BEGIN STUDY MATERIAL

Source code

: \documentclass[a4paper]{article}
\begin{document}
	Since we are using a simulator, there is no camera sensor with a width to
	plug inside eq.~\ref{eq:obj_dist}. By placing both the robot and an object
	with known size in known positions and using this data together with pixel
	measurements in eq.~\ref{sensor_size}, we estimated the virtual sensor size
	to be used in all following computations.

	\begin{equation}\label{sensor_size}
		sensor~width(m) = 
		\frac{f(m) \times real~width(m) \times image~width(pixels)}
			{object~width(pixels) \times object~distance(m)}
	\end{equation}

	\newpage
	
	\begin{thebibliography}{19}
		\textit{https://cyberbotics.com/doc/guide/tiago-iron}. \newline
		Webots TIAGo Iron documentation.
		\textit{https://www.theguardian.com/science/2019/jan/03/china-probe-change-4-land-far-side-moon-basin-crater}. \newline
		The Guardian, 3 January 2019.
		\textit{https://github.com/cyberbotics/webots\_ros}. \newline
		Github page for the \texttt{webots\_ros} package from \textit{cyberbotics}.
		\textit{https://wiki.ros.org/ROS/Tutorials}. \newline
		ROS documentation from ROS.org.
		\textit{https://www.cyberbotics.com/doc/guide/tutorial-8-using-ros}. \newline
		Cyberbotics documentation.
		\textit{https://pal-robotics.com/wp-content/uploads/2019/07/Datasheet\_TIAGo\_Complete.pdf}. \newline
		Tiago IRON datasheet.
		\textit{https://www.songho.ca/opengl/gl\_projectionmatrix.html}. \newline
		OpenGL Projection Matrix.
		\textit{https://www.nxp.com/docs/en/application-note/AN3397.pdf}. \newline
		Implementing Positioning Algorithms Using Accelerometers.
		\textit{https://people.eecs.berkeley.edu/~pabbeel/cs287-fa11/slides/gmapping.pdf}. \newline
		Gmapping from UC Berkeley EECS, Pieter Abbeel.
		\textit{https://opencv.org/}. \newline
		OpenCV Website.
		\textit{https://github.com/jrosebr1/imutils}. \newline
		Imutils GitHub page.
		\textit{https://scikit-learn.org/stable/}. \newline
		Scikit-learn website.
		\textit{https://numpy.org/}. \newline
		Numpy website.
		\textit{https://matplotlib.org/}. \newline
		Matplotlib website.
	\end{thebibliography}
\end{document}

END STUDY MATERIAL

**PROBLEM TO SOLVE:**
Only the lines from the first line of the records through the one containing "with known size" should be reproduced, exactly, with both of them included.

**ANSWER SECTION:**
Source code

: \documentclass[a4paper]{article}
\begin{document}
	Since we are using a simulator, there is no camera sensor with a width to
	plug inside eq.~\ref{eq:obj_dist}. By placing both the robot and an object
	with known size in known positions and using this data together with pixel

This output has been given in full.